The handsome young company of 11 dancers, in the park-like setting of Bard College, began their piece in the sort of dancer’s frock coat and buckled shoes associated with the 18th century. They danced to J.S. Bach (1685-1750), beginning with a gorgeous duo cantata, and moving on to the second, third and sixth Brandenburg Concertos.

If this opener is any example, this year’s SummerScape will offer programs that are limber and joyous. The festival will honor history—Compagnie fetes galantes draws its inspiration from Baroque dance—and celebrate the contemporary—by the end of the piece the dancers had thrown off their frock coats and were leaping and running around in tank tops. The festival will imbue audience members with its energy, leaving them smiling, making eye contact with one another as they depart, talking about the performance.

SummerScape makes a French connection this year as the Bard Music Festival (August 10-12 and 17-19) takes as its subject Camille Saint-Saens (1835-1921) and his world.

Opening Friday, July 13, and running for 10 performances through July 22, is Moliere’s “The Imaginary Invalid,” in which the French satirist takes on the medical profession. SummerScape’s all-male production features Peter Dinkelage, whom moviegoers may remember from “The Station Master,” and others, more current, know from HBO’s “The Game of Thrones.”

This year’s SummerScape opera is comic: Emmanuel Chabrier’s “The King in Spite of Himself,” in which a 16th-century French noble is chosen as king of Poland. He finds he doesn’t even like Poland and tries to eschew the crown, but, it’s complicated. The opera opens July 27 and runs for four additional performances, through August 5.

France and the Colonial Imagination is the theme of this year’s SummerScape Film Festival, which begins July 12 with “Morocco” (Marlene Dietrich is torn between Adolphe Menjou and Gary Cooper) and runs Thursdays and Sundays through August 12, ending with Cache (directed by Michael Haneke, with Juliet Binoche). Screened in between those dates are movies perhaps less well known (“Muriel,” “Xala”) and classic (“The Battle of Algiers,” “Casablanca”).

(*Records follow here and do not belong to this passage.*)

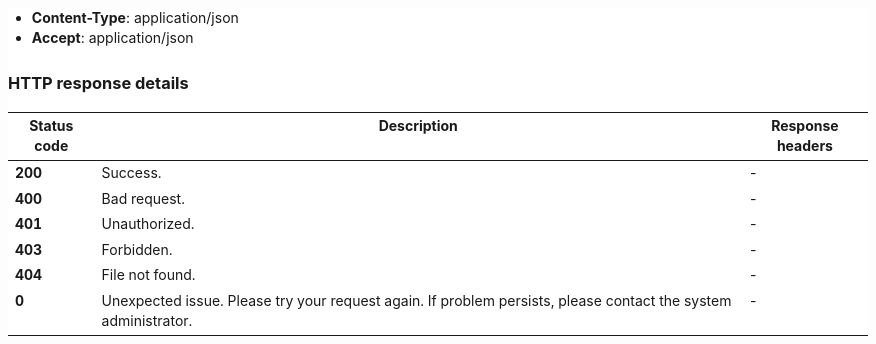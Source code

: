  - **Content-Type**: application/json
 - **Accept**: application/json

### HTTP response details
| Status code | Description | Response headers |
|-------------|-------------|------------------|
| **200** | Success. |  -  |
| **400** | Bad request. |  -  |
| **401** | Unauthorized. |  -  |
| **403** | Forbidden. |  -  |
| **404** | File not found. |  -  |
| **0** | Unexpected issue. Please try your request again. If problem persists, please contact the system administrator. |  -  |

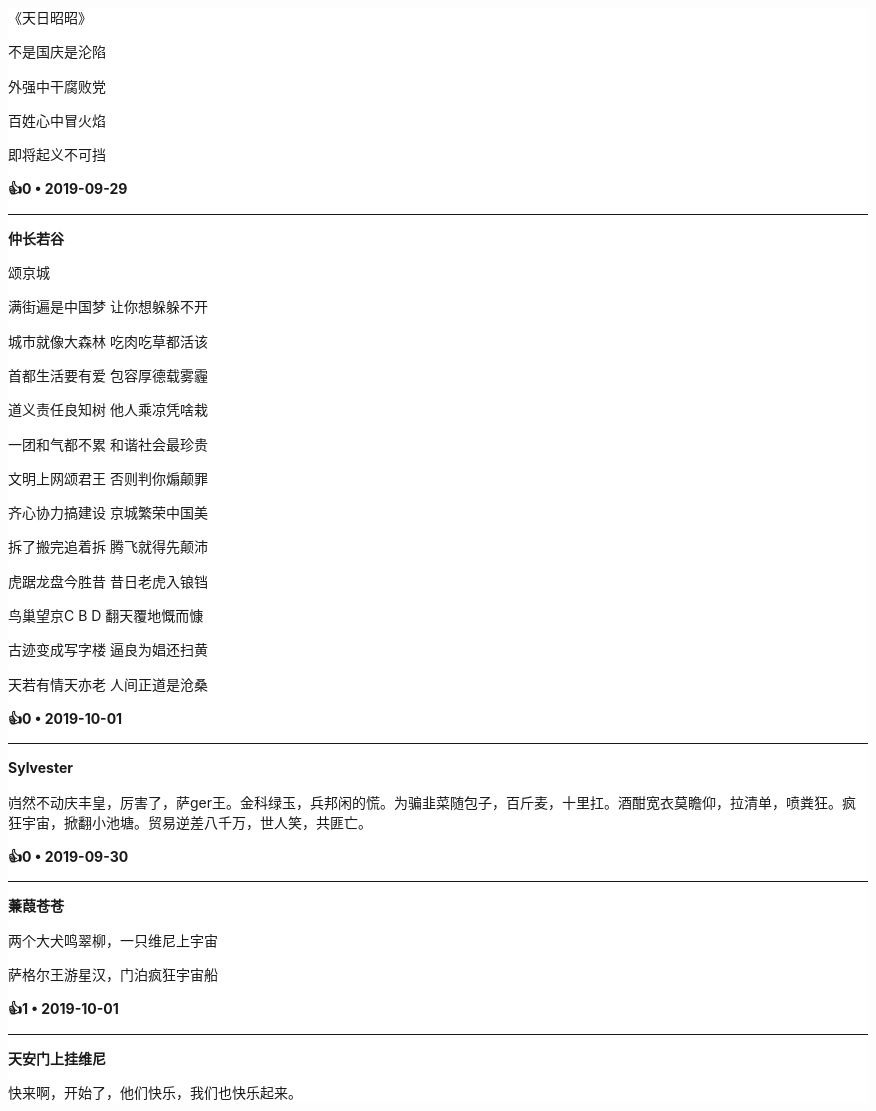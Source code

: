 《天日昭昭》

不是国庆是沦陷

外强中干腐败党

百姓心中冒火焰

即将起义不可挡 

**👍0 • 2019-09-29**

---
**仲长若谷**

颂京城

满街遍是中国梦 让你想躲躲不开 

城市就像大森林 吃肉吃草都活该 

首都生活要有爱 包容厚德载雾霾 

道义责任良知树 他人乘凉凭啥栽

一团和气都不累 和谐社会最珍贵

文明上网颂君王 否则判你煽颠罪 

齐心协力搞建设 京城繁荣中国美 

拆了搬完追着拆 腾飞就得先颠沛

虎踞龙盘今胜昔 昔日老虎入锒铛

鸟巢望京C B D 翻天覆地慨而慷

古迹变成写字楼 逼良为娼还扫黄

天若有情天亦老 人间正道是沧桑 

**👍0 • 2019-10-01**

---
**Sylvester**

岿然不动庆丰皇，厉害了，萨ger王。金科绿玉，兵邦闲的慌。为骗韭菜随包子，百斤麦，十里扛。酒酣宽衣莫瞻仰，拉清单，喷粪狂。疯狂宇宙，掀翻小池塘。贸易逆差八千万，世人笑，共匪亡。 

**👍0 • 2019-09-30**

---
**蒹葭苍苍**

两个大犬鸣翠柳，一只维尼上宇宙

萨格尔王游星汉，门泊疯狂宇宙船 

**👍1 • 2019-10-01**

---
**天安门上挂维尼**

快来啊，开始了，他们快乐，我们也快乐起来。 
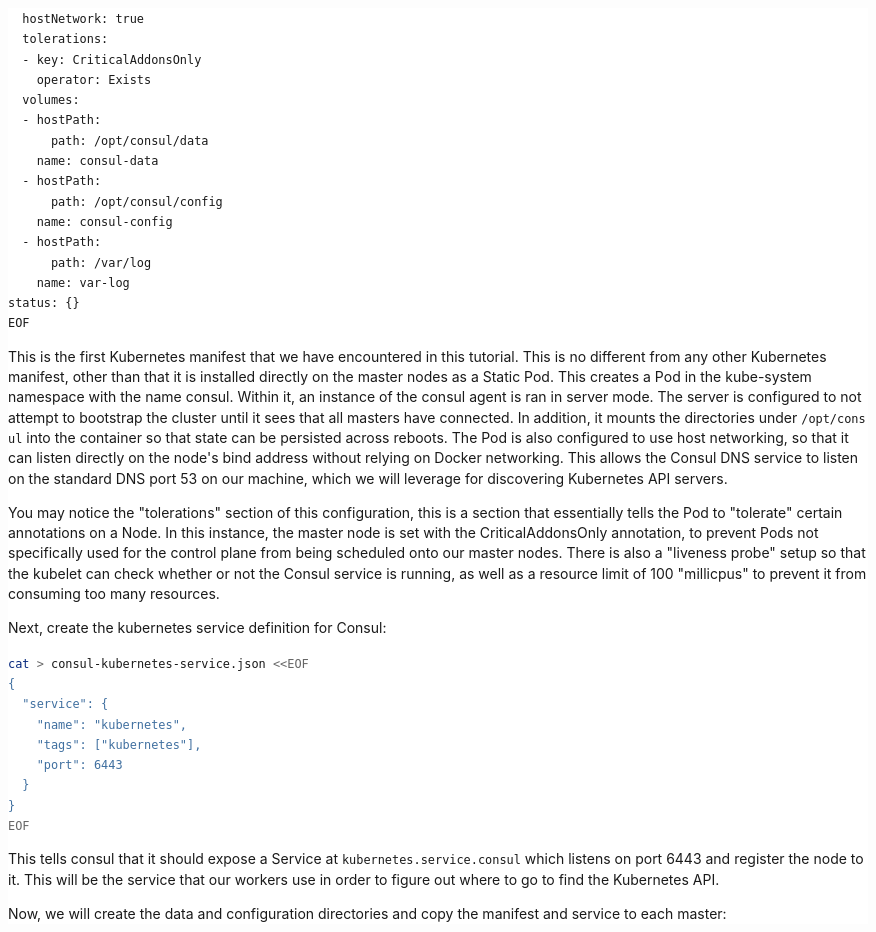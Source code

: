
 ```bash
  hostNetwork: true
  tolerations:
  - key: CriticalAddonsOnly
    operator: Exists
  volumes:
  - hostPath:
      path: /opt/consul/data
    name: consul-data
  - hostPath:
      path: /opt/consul/config
    name: consul-config
  - hostPath:
      path: /var/log
    name: var-log
status: {}
EOF
```

This is the first Kubernetes manifest that we have encountered in this tutorial. This is no different from any other Kubernetes manifest, other than that it is installed directly on the master nodes as a Static Pod. This creates a Pod in the kube-system namespace with the name consul. Within it, an instance of the consul agent is ran in server mode. The server is configured to not attempt to bootstrap the cluster until it sees that all masters have connected. In addition, it mounts the directories under `/opt/consul` into the container so that state can be persisted across reboots. The Pod is also configured to use host networking, so that it can listen directly on the node's bind address without relying on Docker networking. This allows the Consul DNS service to listen on the standard DNS port 53 on our machine, which we will leverage for discovering Kubernetes API servers.

You may notice the "tolerations" section of this configuration, this is a section that essentially tells the Pod to "tolerate" certain annotations on a Node. In this instance, the master node is set with the CriticalAddonsOnly annotation, to prevent Pods not specifically used for the control plane from being scheduled onto our master nodes. There is also a "liveness probe" setup so that the kubelet can check whether or not the Consul service is running, as well as a resource limit of 100 "millicpus" to prevent it from consuming too many resources.

Next, create the kubernetes service definition for Consul:

```bash
cat > consul-kubernetes-service.json <<EOF
{
  "service": {
    "name": "kubernetes",
    "tags": ["kubernetes"],
    "port": 6443
  }
}
EOF
```

This tells consul that it should expose a Service at `kubernetes.service.consul` which listens on port 6443 and register the node to it. This will be the service that our workers use in order to figure out where to go to find the Kubernetes API.

Now, we will create the data and configuration directories and copy the manifest and service to each master:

The mirrored SpiegelTent is up again, just across the campus road from the Fisher Center. You can go there several afternoons with the whole family and dine there. Those 21 and up can come in the evenings for cabaret, and late into the night, for SpiegelClub, Fridays and Saturdays through August 18. This year’s Thursday Night Live, July 12 through August 16, focuses on dance—tango, salsa, swing and more.

The Bard Music Festival presents concerts—chamber and orchestra—panel discussions and preconcert talks that center on Saint-Saens and his contemporaries. The composer lived a long and influential life, so there’s a lot to draw upon. “Paris and the Culture of Cosmopolitanism” is the theme of Weekend One, August 10-12, and “Confronting Modernism” is the focus on Weekend Two, August 17-19.